Under what condition is the Body20 Successor Fee payable?
Body20 Franchise · 2025 FDDAnswer from 2025 FDD Document
| Type of Fee | Amount | Due Date | Remarks |
|---|---|---|---|
| Successor Fee | 25% of the then-current franchise fee | Upon execution of successor franchise agreement | Payable if you are qualify for, and enter into, a successor term. |
Source: Item 6 — OTHER FEES (FDD pages 19–26)
What This Means (2025 FDD)
According to Body20's 2025 Franchise Disclosure Document, the Successor Fee is payable if a franchisee qualifies for and enters into a successor term. The fee is 25% of the then-current franchise fee. This fee is due upon the execution of the successor franchise agreement.
In simpler terms, if a Body20 franchisee's initial franchise term is coming to an end and they meet the criteria to renew their agreement for another term, they will need to pay a Successor Fee. This fee compensates Body20 for allowing the franchisee to continue operating under the Body20 brand and system.

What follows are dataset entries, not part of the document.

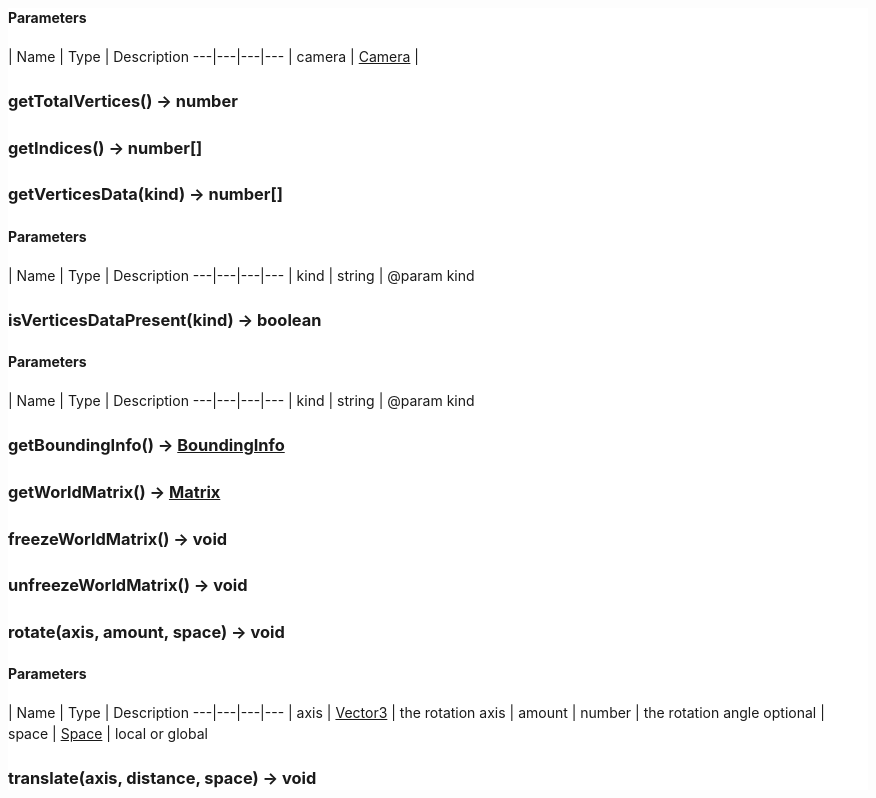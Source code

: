 

#### Parameters
 | Name | Type | Description
---|---|---|---
 | camera | [Camera](/classes/2.3/Camera) |   

### getTotalVertices() &rarr; number


### getIndices() &rarr; number[]


### getVerticesData(kind) &rarr; number[]



#### Parameters
 | Name | Type | Description
---|---|---|---
 | kind | string |   @param kind

### isVerticesDataPresent(kind) &rarr; boolean



#### Parameters
 | Name | Type | Description
---|---|---|---
 | kind | string |   @param kind

### getBoundingInfo() &rarr; [BoundingInfo](/classes/2.3/BoundingInfo)


### getWorldMatrix() &rarr; [Matrix](/classes/2.3/Matrix)


### freezeWorldMatrix() &rarr; void


### unfreezeWorldMatrix() &rarr; void


### rotate(axis, amount, space) &rarr; void



#### Parameters
 | Name | Type | Description
---|---|---|---
 | axis | [Vector3](/classes/2.3/Vector3) |   the rotation axis
 | amount | number |   the rotation angle
optional | space | [Space](/classes/2.3/Space) |   local or global
### translate(axis, distance, space) &rarr; void
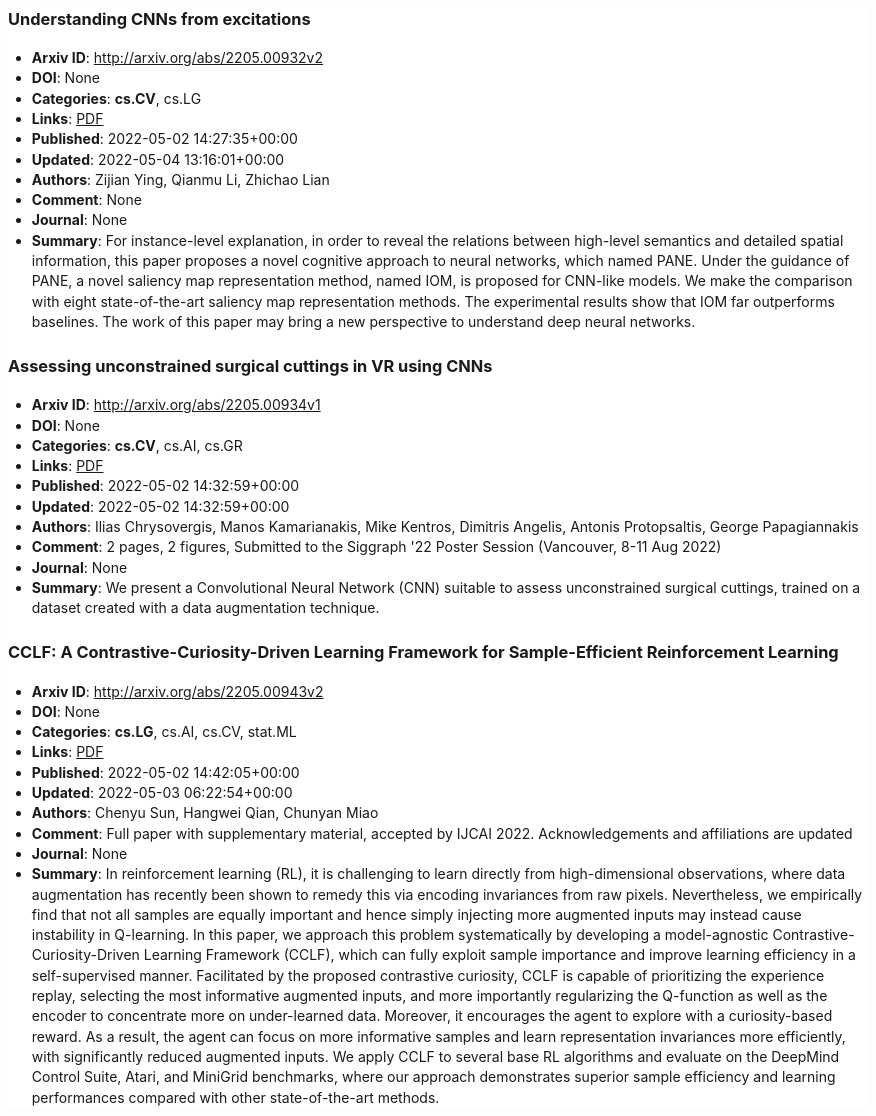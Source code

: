 

### Understanding CNNs from excitations
- **Arxiv ID**: http://arxiv.org/abs/2205.00932v2
- **DOI**: None
- **Categories**: **cs.CV**, cs.LG
- **Links**: [PDF](http://arxiv.org/pdf/2205.00932v2)
- **Published**: 2022-05-02 14:27:35+00:00
- **Updated**: 2022-05-04 13:16:01+00:00
- **Authors**: Zijian Ying, Qianmu Li, Zhichao Lian
- **Comment**: None
- **Journal**: None
- **Summary**: For instance-level explanation, in order to reveal the relations between high-level semantics and detailed spatial information, this paper proposes a novel cognitive approach to neural networks, which named PANE. Under the guidance of PANE, a novel saliency map representation method, named IOM, is proposed for CNN-like models. We make the comparison with eight state-of-the-art saliency map representation methods. The experimental results show that IOM far outperforms baselines. The work of this paper may bring a new perspective to understand deep neural networks.



### Assessing unconstrained surgical cuttings in VR using CNNs
- **Arxiv ID**: http://arxiv.org/abs/2205.00934v1
- **DOI**: None
- **Categories**: **cs.CV**, cs.AI, cs.GR
- **Links**: [PDF](http://arxiv.org/pdf/2205.00934v1)
- **Published**: 2022-05-02 14:32:59+00:00
- **Updated**: 2022-05-02 14:32:59+00:00
- **Authors**: Ilias Chrysovergis, Manos Kamarianakis, Mike Kentros, Dimitris Angelis, Antonis Protopsaltis, George Papagiannakis
- **Comment**: 2 pages, 2 figures, Submitted to the Siggraph '22 Poster Session
  (Vancouver, 8-11 Aug 2022)
- **Journal**: None
- **Summary**: We present a Convolutional Neural Network (CNN) suitable to assess unconstrained surgical cuttings, trained on a dataset created with a data augmentation technique.



### CCLF: A Contrastive-Curiosity-Driven Learning Framework for Sample-Efficient Reinforcement Learning
- **Arxiv ID**: http://arxiv.org/abs/2205.00943v2
- **DOI**: None
- **Categories**: **cs.LG**, cs.AI, cs.CV, stat.ML
- **Links**: [PDF](http://arxiv.org/pdf/2205.00943v2)
- **Published**: 2022-05-02 14:42:05+00:00
- **Updated**: 2022-05-03 06:22:54+00:00
- **Authors**: Chenyu Sun, Hangwei Qian, Chunyan Miao
- **Comment**: Full paper with supplementary material, accepted by IJCAI 2022.
  Acknowledgements and affiliations are updated
- **Journal**: None
- **Summary**: In reinforcement learning (RL), it is challenging to learn directly from high-dimensional observations, where data augmentation has recently been shown to remedy this via encoding invariances from raw pixels. Nevertheless, we empirically find that not all samples are equally important and hence simply injecting more augmented inputs may instead cause instability in Q-learning. In this paper, we approach this problem systematically by developing a model-agnostic Contrastive-Curiosity-Driven Learning Framework (CCLF), which can fully exploit sample importance and improve learning efficiency in a self-supervised manner. Facilitated by the proposed contrastive curiosity, CCLF is capable of prioritizing the experience replay, selecting the most informative augmented inputs, and more importantly regularizing the Q-function as well as the encoder to concentrate more on under-learned data. Moreover, it encourages the agent to explore with a curiosity-based reward. As a result, the agent can focus on more informative samples and learn representation invariances more efficiently, with significantly reduced augmented inputs. We apply CCLF to several base RL algorithms and evaluate on the DeepMind Control Suite, Atari, and MiniGrid benchmarks, where our approach demonstrates superior sample efficiency and learning performances compared with other state-of-the-art methods.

It is important for prospective Body20 franchisees to understand the conditions under which this fee is payable, as it represents a significant cost associated with continuing the franchise beyond the initial term. Franchisees should factor this potential expense into their long-term financial planning and consider the implications for their business's profitability and sustainability.